The image was the exact same one that I had used in a painting called cinematic beginnings.   When I say that I search the "cloud" for synchronicities I hadn't thought that it would pertain to my work.  Though I should be more forgiving as there are quite a few artists making work in North America and that I shouldn't beat myself up about it.  If people are working from popular or corporate images there is bound to be some overlap.  This could mean one of two things however.  

-One, that I am on the right track, that since this gentlemen is using these images there is something special about them that makes it worth while.  

-Two, that I am on the wrong track and headed towards obscurity.  The second, more dire circumstantial situation is the one that I have been dreading for years but have not had any indisputable truth to go by.  This is an indisputable truth though.  Cuss.  

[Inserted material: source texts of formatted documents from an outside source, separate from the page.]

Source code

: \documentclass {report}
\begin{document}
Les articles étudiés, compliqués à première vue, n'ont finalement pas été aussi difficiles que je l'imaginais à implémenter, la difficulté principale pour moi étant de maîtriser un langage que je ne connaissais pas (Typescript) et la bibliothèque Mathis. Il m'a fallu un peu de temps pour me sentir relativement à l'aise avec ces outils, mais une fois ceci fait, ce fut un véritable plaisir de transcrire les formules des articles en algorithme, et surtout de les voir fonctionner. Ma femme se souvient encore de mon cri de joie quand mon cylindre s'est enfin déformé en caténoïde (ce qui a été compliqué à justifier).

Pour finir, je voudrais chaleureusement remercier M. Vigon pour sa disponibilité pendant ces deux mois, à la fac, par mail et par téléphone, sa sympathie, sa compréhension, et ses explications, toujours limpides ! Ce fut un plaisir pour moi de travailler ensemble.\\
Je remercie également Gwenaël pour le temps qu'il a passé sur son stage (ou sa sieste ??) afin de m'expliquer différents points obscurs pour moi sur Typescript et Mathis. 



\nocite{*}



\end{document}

Obviously this gentlemen has been painting for a long time.  I always thought that the found images game would be something that I would work out of.  It has made me very sensitive to illustrative techniques and I am finding these recycled images everywhere.  Ones that I have seen in my clippings of magazines and books and those that I have physically used in my art.  The question now is what will I do.  This gentleman's work was quite exhaustive and detailed.  He projected the images and work from reference creating a very painterly style.  I have gone in a similar direction where I attempted to make the image disappear while maintaining a sense of realism in the paint.  I focused on the use of colour and composition rather than brushstroke and paint.  This is perhaps the largest problem facing me at this point.  I have a solution to this problem.  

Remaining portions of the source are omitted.